Task goal: Report every line of the records below that contains the word "tráfego".

Extracted data:
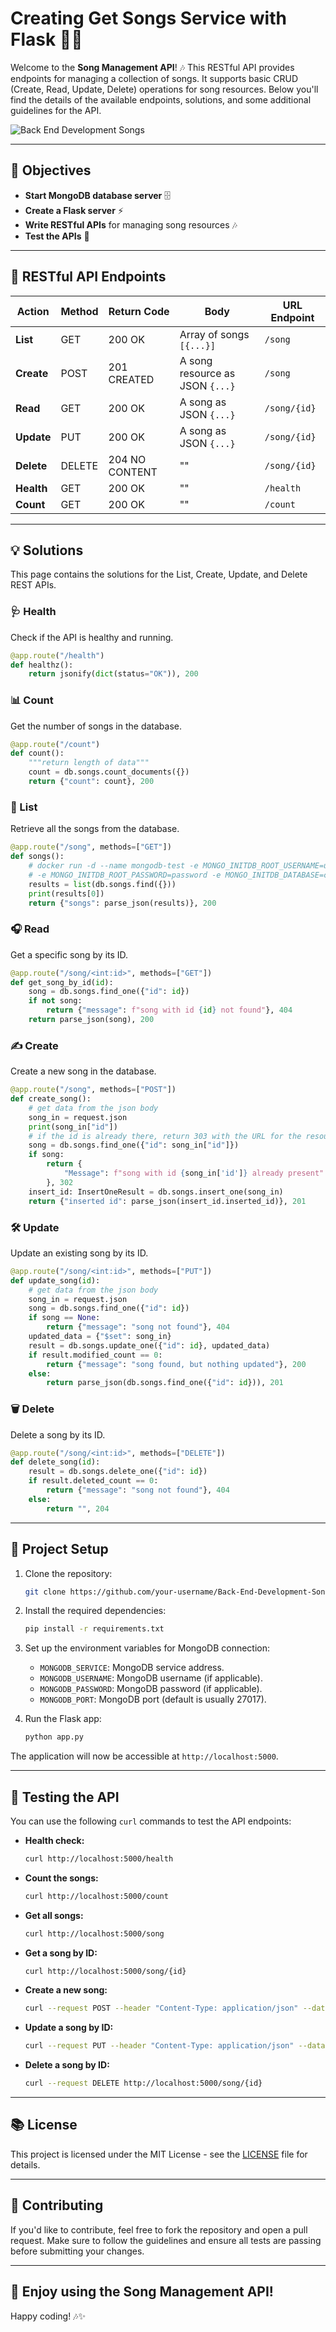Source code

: # Creating Get Songs Service with Flask 🐚🎵

Welcome to the **Song Management API**! 🎶 This RESTful API provides endpoints for managing a collection of songs. It supports basic CRUD (Create, Read, Update, Delete) operations for song resources. Below you'll find the details of the available endpoints, solutions, and some additional guidelines for the API.

 ![Back End Development Songs](https://github.com/Willie-Conway/Back-End-Development-Songs/blob/c7902455ce6a2988ed974963d9254e51273afc70/Screenshots/Back%20End%20Development%20Songs.gif)

---

## 🎯 Objectives

- **Start MongoDB database server** 🗄️
- **Create a Flask server** ⚡
- **Write RESTful APIs** for managing song resources 🎶
- **Test the APIs** 🧪

---

## 🚀 RESTful API Endpoints

| Action | Method | Return Code | Body | URL Endpoint |
|--------|--------|-------------|------|--------------|
| **List** | GET | 200 OK | Array of songs `[{...}]` | `/song` |
| **Create** | POST | 201 CREATED | A song resource as JSON `{...}` | `/song` |
| **Read** | GET | 200 OK | A song as JSON `{...}` | `/song/{id}` |
| **Update** | PUT | 200 OK | A song as JSON `{...}` | `/song/{id}` |
| **Delete** | DELETE | 204 NO CONTENT | "" | `/song/{id}` |
| **Health** | GET | 200 OK | "" | `/health` |
| **Count** | GET | 200 OK | "" | `/count` |

---

## 💡 Solutions

This page contains the solutions for the List, Create, Update, and Delete REST APIs.

### 🩺 Health
Check if the API is healthy and running.
```python
@app.route("/health")
def healthz():
    return jsonify(dict(status="OK")), 200
```

### 📊 Count
Get the number of songs in the database.
```python
@app.route("/count")
def count():
    """return length of data"""
    count = db.songs.count_documents({})
    return {"count": count}, 200
```

### 🎤 List
Retrieve all the songs from the database.
```python
@app.route("/song", methods=["GET"])
def songs():
    # docker run -d --name mongodb-test -e MONGO_INITDB_ROOT_USERNAME=user
    # -e MONGO_INITDB_ROOT_PASSWORD=password -e MONGO_INITDB_DATABASE=collection mongo
    results = list(db.songs.find({}))
    print(results[0])
    return {"songs": parse_json(results)}, 200
```

### 🎧 Read
Get a specific song by its ID.
```python
@app.route("/song/<int:id>", methods=["GET"])
def get_song_by_id(id):
    song = db.songs.find_one({"id": id})
    if not song:
        return {"message": f"song with id {id} not found"}, 404
    return parse_json(song), 200
```

### ✍️ Create
Create a new song in the database.
```python
@app.route("/song", methods=["POST"])
def create_song():
    # get data from the json body
    song_in = request.json
    print(song_in["id"])
    # if the id is already there, return 303 with the URL for the resource
    song = db.songs.find_one({"id": song_in["id"]})
    if song:
        return {
            "Message": f"song with id {song_in['id']} already present"
        }, 302
    insert_id: InsertOneResult = db.songs.insert_one(song_in)
    return {"inserted id": parse_json(insert_id.inserted_id)}, 201
```

### 🛠️ Update
Update an existing song by its ID.
```python
@app.route("/song/<int:id>", methods=["PUT"])
def update_song(id):
    # get data from the json body
    song_in = request.json
    song = db.songs.find_one({"id": id})
    if song == None:
        return {"message": "song not found"}, 404
    updated_data = {"$set": song_in}
    result = db.songs.update_one({"id": id}, updated_data)
    if result.modified_count == 0:
        return {"message": "song found, but nothing updated"}, 200
    else:
        return parse_json(db.songs.find_one({"id": id})), 201
```

### 🗑️ Delete
Delete a song by its ID.
```python
@app.route("/song/<int:id>", methods=["DELETE"])
def delete_song(id):
    result = db.songs.delete_one({"id": id})
    if result.deleted_count == 0:
        return {"message": "song not found"}, 404
    else:
        return "", 204
```

---

## 📄 Project Setup

1. Clone the repository:
   ```bash
   git clone https://github.com/your-username/Back-End-Development-Songs.git
   ```

2. Install the required dependencies:
   ```bash
   pip install -r requirements.txt
   ```

3. Set up the environment variables for MongoDB connection:
   - `MONGODB_SERVICE`: MongoDB service address.
   - `MONGODB_USERNAME`: MongoDB username (if applicable).
   - `MONGODB_PASSWORD`: MongoDB password (if applicable).
   - `MONGODB_PORT`: MongoDB port (default is usually 27017).

4. Run the Flask app:
   ```bash
   python app.py
   ```

The application will now be accessible at `http://localhost:5000`.

---

## 🧪 Testing the API

You can use the following `curl` commands to test the API endpoints:

- **Health check:**
  ```bash
  curl http://localhost:5000/health
  ```

- **Count the songs:**
  ```bash
  curl http://localhost:5000/count
  ```

- **Get all songs:**
  ```bash
  curl http://localhost:5000/song
  ```

- **Get a song by ID:**
  ```bash
  curl http://localhost:5000/song/{id}
  ```

- **Create a new song:**
  ```bash
  curl --request POST --header "Content-Type: application/json" --data '{"id": 101, "title": "New Song", "lyrics": "These are the lyrics."}' http://localhost:5000/song
  ```

- **Update a song by ID:**
  ```bash
  curl --request PUT --header "Content-Type: application/json" --data '{"title": "Updated Song", "lyrics": "Updated lyrics."}' http://localhost:5000/song/{id}
  ```

- **Delete a song by ID:**
  ```bash
  curl --request DELETE http://localhost:5000/song/{id}
  ```

---

## 📚 License

This project is licensed under the MIT License - see the [LICENSE](LICENSE) file for details.

---

## 👋 Contributing

If you'd like to contribute, feel free to fork the repository and open a pull request. Make sure to follow the guidelines and ensure all tests are passing before submitting your changes.

---

## 🎉 Enjoy using the Song Management API!

Happy coding! 🎶✨

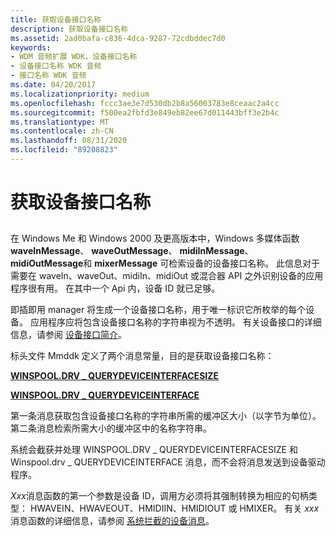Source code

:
 ```yaml
---
title: 获取设备接口名称
description: 获取设备接口名称
ms.assetid: 2ad0bafa-c836-4dca-9287-72cdbddec7d0
keywords:
- WDM 音频扩展 WDK，设备接口名称
- 设备接口名称 WDK 音频
- 接口名称 WDK 音频
ms.date: 04/20/2017
ms.localizationpriority: medium
ms.openlocfilehash: fccc3ae3e7d530db2b8a56003783e8ceaac2a4cc
ms.sourcegitcommit: f500ea2fbfd3e849eb82ee67d011443bff3e2b4c
ms.translationtype: MT
ms.contentlocale: zh-CN
ms.lasthandoff: 08/31/2020
ms.locfileid: "89208823"
---
```

# <a name="obtaining-a-device-interface-name"></a>获取设备接口名称


## <span id="obtaining_a_device_interface_name"></span><span id="OBTAINING_A_DEVICE_INTERFACE_NAME"></span>


在 Windows Me 和 Windows 2000 及更高版本中，Windows 多媒体函数 **waveInMessage**、 **waveOutMessage**、 **midiInMessage**、 **midiOutMessage**和 **mixerMessage** 可检索设备的设备接口名称。 此信息对于需要在 waveIn、waveOut、midiIn、midiOut 或混合器 API 之外识别设备的应用程序很有用。 在其中一个 Api 内，设备 ID 就已足够。

即插即用 manager 将生成一个设备接口名称，用于唯一标识它所枚举的每个设备。 应用程序应将包含设备接口名称的字符串视为不透明。 有关设备接口的详细信息，请参阅 [设备接口简介](../install/overview-of-device-interface-classes.md)。

标头文件 Mmddk 定义了两个消息常量，目的是获取设备接口名称：

[**WINSPOOL.DRV \_ QUERYDEVICEINTERFACESIZE**](/previous-versions/windows/hardware/drivers/ff536364(v=vs.85))

[**WINSPOOL.DRV \_ QUERYDEVICEINTERFACE**](/previous-versions/windows/hardware/drivers/ff536363(v=vs.85))

第一条消息获取包含设备接口名称的字符串所需的缓冲区大小（以字节为单位）。 第二条消息检索所需大小的缓冲区中的名称字符串。

系统会截获并处理 WINSPOOL.DRV \_ QUERYDEVICEINTERFACESIZE 和 Winspool.drv \_ QUERYDEVICEINTERFACE 消息，而不会将消息发送到设备驱动程序。

*Xxx*消息函数的第一个参数是设备 ID，调用方必须将其强制转换为相应的句柄类型： HWAVEIN、HWAVEOUT、HMIDIIN、HMIDIOUT 或 HMIXER。 有关 *xxx*消息函数的详细信息，请参阅 [系统拦截的设备消息](system-intercepted-device-messages.md)。

 

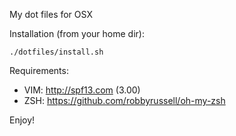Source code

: My dot files for OSX

Installation (from your home dir):
```
./dotfiles/install.sh
```

Requirements:
* VIM: http://spf13.com (3.00)
* ZSH: https://github.com/robbyrussell/oh-my-zsh

Enjoy!
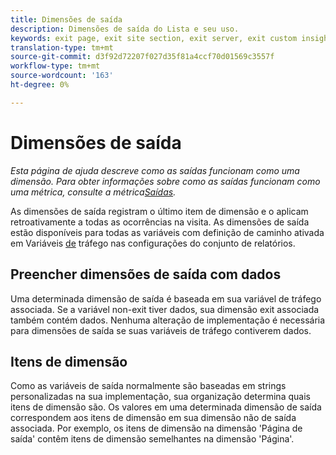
 ```yaml
---
title: Dimensões de saída
description: Dimensões de saída do Lista e seu uso.
keywords: exit page, exit site section, exit server, exit custom insight
translation-type: tm+mt
source-git-commit: d3f92d72207f027d35f81a4ccf70d01569c3557f
workflow-type: tm+mt
source-wordcount: '163'
ht-degree: 0%

---
```



# Dimensões de saída

*Esta página de ajuda descreve como as saídas funcionam como uma dimensão. Para obter informações sobre como as saídas funcionam como uma métrica, consulte a métrica[Saídas](../metrics/exits.md).*

As dimensões de saída registram o último item de dimensão e o aplicam retroativamente a todas as ocorrências na visita. As dimensões de saída estão disponíveis para todas as variáveis com definição de caminho ativada em Variáveis [de](/help/admin/admin/c-traffic-variables/traffic-var.md) tráfego nas configurações do conjunto de relatórios.

## Preencher dimensões de saída com dados

Uma determinada dimensão de saída é baseada em sua variável de tráfego associada. Se a variável non-exit tiver dados, sua dimensão exit associada também contém dados. Nenhuma alteração de implementação é necessária para dimensões de saída se suas variáveis de tráfego contiverem dados.

## Itens de dimensão

Como as variáveis de saída normalmente são baseadas em strings personalizadas na sua implementação, sua organização determina quais itens de dimensão são. Os valores em uma determinada dimensão de saída correspondem aos itens de dimensão em sua dimensão não de saída associada. Por exemplo, os itens de dimensão na dimensão &#39;Página de saída&#39; contêm itens de dimensão semelhantes na dimensão &#39;Página&#39;.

Solution to the exercise:
As dimensões de saída registram o último item de dimensão e o aplicam retroativamente a todas as ocorrências na visita. As dimensões de saída estão disponíveis para todas as variáveis com definição de caminho ativada em Variáveis [de](/help/admin/admin/c-traffic-variables/traffic-var.md) tráfego nas configurações do conjunto de relatórios.
Uma determinada dimensão de saída é baseada em sua variável de tráfego associada. Se a variável non-exit tiver dados, sua dimensão exit associada também contém dados. Nenhuma alteração de implementação é necessária para dimensões de saída se suas variáveis de tráfego contiverem dados.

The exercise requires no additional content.